I see your point :). I'm a sucker for good history in fiction, and when you look at Downton like that, the show is simply flawless (well, at least in my opinion - I don't know that much about the Edwardian period to pass some sort of "serious" judgement).
I'm not sure how I feel about Ethel stuff... What I really liked was that, when it comes to sex, Anna is just one step behind Ethel (like, last episode, when she offered Mr Bates she would become his mistress), and the characters have different standards when it comes to Anna! I know I shouldn't be all "YAY, INJUSTICE", but it's just... so human? I read the Ethel - Mrs Hughes - Anna relations as saying that Anna wouldn't get immediately sacked if she was caught with Bates.
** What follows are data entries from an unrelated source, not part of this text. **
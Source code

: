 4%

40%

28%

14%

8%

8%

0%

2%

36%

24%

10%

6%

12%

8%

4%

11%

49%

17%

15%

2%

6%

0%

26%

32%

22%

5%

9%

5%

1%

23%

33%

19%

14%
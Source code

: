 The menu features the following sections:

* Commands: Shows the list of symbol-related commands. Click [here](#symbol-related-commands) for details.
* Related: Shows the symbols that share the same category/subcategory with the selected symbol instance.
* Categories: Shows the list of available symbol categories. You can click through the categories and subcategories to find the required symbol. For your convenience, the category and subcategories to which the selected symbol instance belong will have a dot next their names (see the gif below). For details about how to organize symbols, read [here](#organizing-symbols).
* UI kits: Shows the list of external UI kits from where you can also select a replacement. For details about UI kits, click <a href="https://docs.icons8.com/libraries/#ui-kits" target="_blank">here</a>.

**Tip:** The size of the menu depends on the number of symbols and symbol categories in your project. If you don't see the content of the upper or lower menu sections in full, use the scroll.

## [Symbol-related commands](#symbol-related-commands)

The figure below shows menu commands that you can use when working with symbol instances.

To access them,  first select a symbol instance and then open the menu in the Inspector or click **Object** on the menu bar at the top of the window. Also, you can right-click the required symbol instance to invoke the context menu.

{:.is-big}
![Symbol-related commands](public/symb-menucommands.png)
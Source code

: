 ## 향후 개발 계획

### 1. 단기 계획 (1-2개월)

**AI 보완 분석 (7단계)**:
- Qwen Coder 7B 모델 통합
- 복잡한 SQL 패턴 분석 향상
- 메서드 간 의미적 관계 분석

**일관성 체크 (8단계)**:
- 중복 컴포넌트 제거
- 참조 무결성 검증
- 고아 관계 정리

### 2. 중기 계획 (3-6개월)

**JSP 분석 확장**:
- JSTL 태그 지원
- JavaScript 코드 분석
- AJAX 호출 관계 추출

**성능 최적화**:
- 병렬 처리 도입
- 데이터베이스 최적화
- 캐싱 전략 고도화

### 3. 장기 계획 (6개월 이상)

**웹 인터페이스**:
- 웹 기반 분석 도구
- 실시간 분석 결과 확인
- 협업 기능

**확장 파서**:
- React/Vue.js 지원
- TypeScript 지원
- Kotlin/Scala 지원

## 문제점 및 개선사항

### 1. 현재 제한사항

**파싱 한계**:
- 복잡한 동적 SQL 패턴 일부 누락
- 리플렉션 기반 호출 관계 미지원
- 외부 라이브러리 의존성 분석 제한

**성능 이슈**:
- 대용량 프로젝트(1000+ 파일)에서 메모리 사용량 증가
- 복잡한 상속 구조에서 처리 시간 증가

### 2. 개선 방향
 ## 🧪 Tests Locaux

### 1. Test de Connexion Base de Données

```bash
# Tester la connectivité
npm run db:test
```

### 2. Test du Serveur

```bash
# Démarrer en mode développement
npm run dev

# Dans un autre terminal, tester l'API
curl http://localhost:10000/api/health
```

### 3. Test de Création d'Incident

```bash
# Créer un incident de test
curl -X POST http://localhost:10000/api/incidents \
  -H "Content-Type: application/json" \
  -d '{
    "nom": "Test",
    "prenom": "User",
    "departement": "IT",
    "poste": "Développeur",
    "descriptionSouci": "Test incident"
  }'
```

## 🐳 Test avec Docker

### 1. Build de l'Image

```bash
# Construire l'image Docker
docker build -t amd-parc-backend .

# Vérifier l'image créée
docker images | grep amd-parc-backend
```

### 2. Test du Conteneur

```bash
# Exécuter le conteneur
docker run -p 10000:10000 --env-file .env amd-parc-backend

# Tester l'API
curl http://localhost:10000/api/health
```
The characters simply don't like Ethel, so they apply the harshest existing standard to her. And of course it's not fair, but it also shows that people had complex sexual morality back then. They were more eager to forgive some things than the other, they had their favorites; there was no organized "system" abusing women, it was a very complex and subtle structure with details and shades and "grades of evil". I like this depiction. It's fair. If there was a strict system, a set of rules that always worked, we would be well rid of it by now, and we aren't, we still have some pieces here and there. So the fact that there are double standards in Downton kind of helps to explain our reality.
Still, I'm not sure if there really should be a girl punished for having sex shown on TV, and all with no proper comment. So I like this artistically, I guess, but I have my doubts when it comes to the message it sends to the audience.
It's a big and broad problem, actually. Because how do we depict stuff like women abuse, or slavery, or shocking violence in contemporary historical fiction? For example, I'm really curious how do English-speaking people respond to Branson. Because I grew up in Eastern Europe, and culture there is full of images of different "types" of communists (well, not now, but it's not like you don't watch older movies or read older books, right?), so I instinctively put him being a "freedom fighter" in quotation marks, and I expect him to start abusing people in the name of freedom (of course it's a cliche in my head, and reality is never that simple, but it's not like I can help it). So how do you people read Branson? Are you surprised by his behavior in the last episode?
I know those questions may sound a bit silly; it's just that people's reactions to ideologies like communism are so culture-specific, because countries had so different experience with those beliefs, and one rarely has the occasion to ask people about it.